As the U.S. government takes steps to implement the new global fragility initiative, the State Department recently provided an update in which it noted that the government is in the process of identifying priority countries and regions in need of assistance based on criteria included in the Act, including through the use of indicators based on various global fragility lists.
In reality, however, numbers do not always tell the full story. Left to the whim of third party rankings that may not accurately capture nations’ fragility and importance to the United States, America risks leaving behind Tunisia and its status as a gateway to freedom and opportunity throughout the region, in contravention of the Act’s goals to support U.S. national security interests and assist those countries and regions best equipped to successfully reduce fragility and prevent the spread of extremism and violence.
Given Tunisia’s history and geostrategic importance to the United States and the Western world — and the high cost of failing to act — Tunisia must be a centerpiece of America’s global fragility strategy and efforts to prevent more extremism in the broader region. As U.S. House Foreign Affairs Committee Ranking Member and Act co-sponsor Michael McCaul noted, the Act “confronts these threats by targeting the root causes of fragility such as extreme poverty, lack of economic opportunity, and weak governance.” With a poverty rate exceeding 15%, one of the highest unemployment rates for young people in the world and 40% of those unemployed holding a college degree, and disturbing trends with regard to rising corruption, Tunisia is a showcase example of a fragile nation.
To address Tunisia’s root causes of fragility and reverse the trend, the U.S. should strengthen efforts to curb growing anti-Americanism and advance American values inside Tunisia, better understand the correlation between anti-Americanism and extremism, provide economic assistance to Tunisia’s interior and southern regions to stem the rise of the informal shadow economy that is being supported by neighboring countries, support women’s rights and reforms at the highest levels of the country’s political and legal institutions, and help bolster a values-based military throughout the country that steers clear of interference with the economy.

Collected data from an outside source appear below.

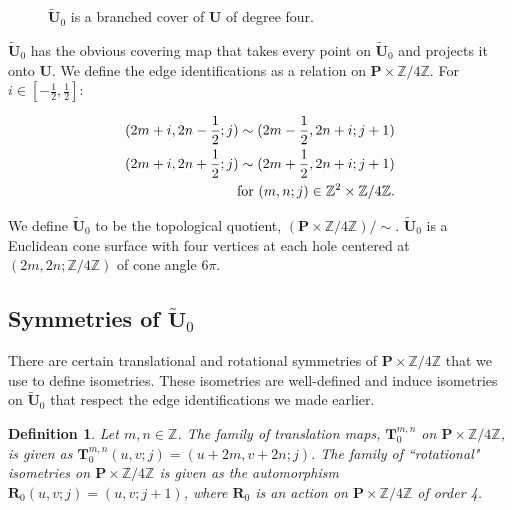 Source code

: \documentclass[]{article}
\newtheorem{Def}{Definition}[section]
\begin{document}
\begin{figure}[H]
\centering

\label{fig:utilda0}
\caption{$\tilde{\mathbf{U}}_0$ is a branched cover of $\mathbf{U}$ of degree four.}
\end{figure}

$\tilde{\mathbf{U}}_0$ has the obvious covering map that takes every point on $\tilde{\mathbf{U}}_0$ and projects it onto $\mathbf{U}$. We define the edge identifications as a relation on $\mathbf{P}\times\mathbb{Z}/4\mathbb{Z}$. For $i\in[-\frac{1}{2},\frac{1}{2}]$:



\begin{equation}
\begin{split}
(2m+i, 2n-\frac{1}{2};j)\sim(2m-\frac{1}{2},2n+i;j+1)\\
(2m+i, 2n+\frac{1}{2};j)\sim(2m+\frac{1}{2},2n+i;j+1)\\
\vspace{0.2in}\text{for } (m,n;j) \in \mathbb{Z}^{2}\times\mathbb{Z}/4\mathbb{Z}.
\label{eq:rel2}
\end{split}
\end{equation}

We define $\tilde{\mathbf{U}}_0$ to be the topological quotient, $(\mathbf{P}\times\mathbb{Z}/4\mathbb{Z})/\sim$. $\tilde{\mathbf{U}}_0$ is a Euclidean cone surface with four vertices at each hole centered at $(2m,2n;\mathbb{Z}/4\mathbb{Z})$ of cone angle $6\pi$.

\subsection{Symmetries of $\tilde{\mathbf{U}}_0$}
There are certain translational and rotational symmetries of $\mathbf{P}\times\mathbb{Z}/4\mathbb{Z}$ that we use to define isometries. These isometries are well-defined and induce isometries on $\tilde{\mathbf{U}}_0$ that respect the edge identifications we made earlier.

\begin{Def}Let $m,n\in\mathbb{Z}$. The {family of translation maps}, $\mathbf{T}^{m,n}_{0}$ on $\mathbf{P}\times\mathbb{Z}/4\mathbb{Z}$, is given as $\mathbf{T}^{m,n}_{0}(u,v;j)=(u+2m,v+2n;j)$.\newline
The {family of ``rotational" isometries} on $\mathbf{P}\times\mathbb{Z}/4\mathbb{Z}$ is given as the automorphism $\mathbf{R}_0(u,v;j)=(u,v;j+1)$, where $\mathbf{R}_0$ is an action on $\mathbf{P}\times\mathbb{Z}/4\mathbb{Z}$ of order 4.
\end{Def}
\end{document}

Notably, in a prior historical context, the United States provided over $13 billion in aid over five years to support the Marshall Plan (an estimated $135 billion in 2018 dollars) in support of Western Europe’s stabilization and future following World War II.  Although the Act passed in 2019 provides for $1.15 billion over five years, the effort needed to prevent violence and extremism and stabilize countries with ongoing conflicts around the world will require more resources if it is to be effective with lasting positive impacts.
With Tunisia’s youth dropping out of school at an increasingly alarming rate and struggling to find basic necessities like food and clothes, a growing number of disaffected young Tunisians are increasingly being exposed to the risk of radicalization by extremists who wait in the wings both within and outside the country to prey on them. Left unchecked, today’s challenges to peace and prosperity around the world in places like Tunisia could wreak destruction just as significant as that suffered during World War II, and with the advent of international terrorism, rogue states, and the advancement of conventional and unconventional warfare technologies, possibly even greater.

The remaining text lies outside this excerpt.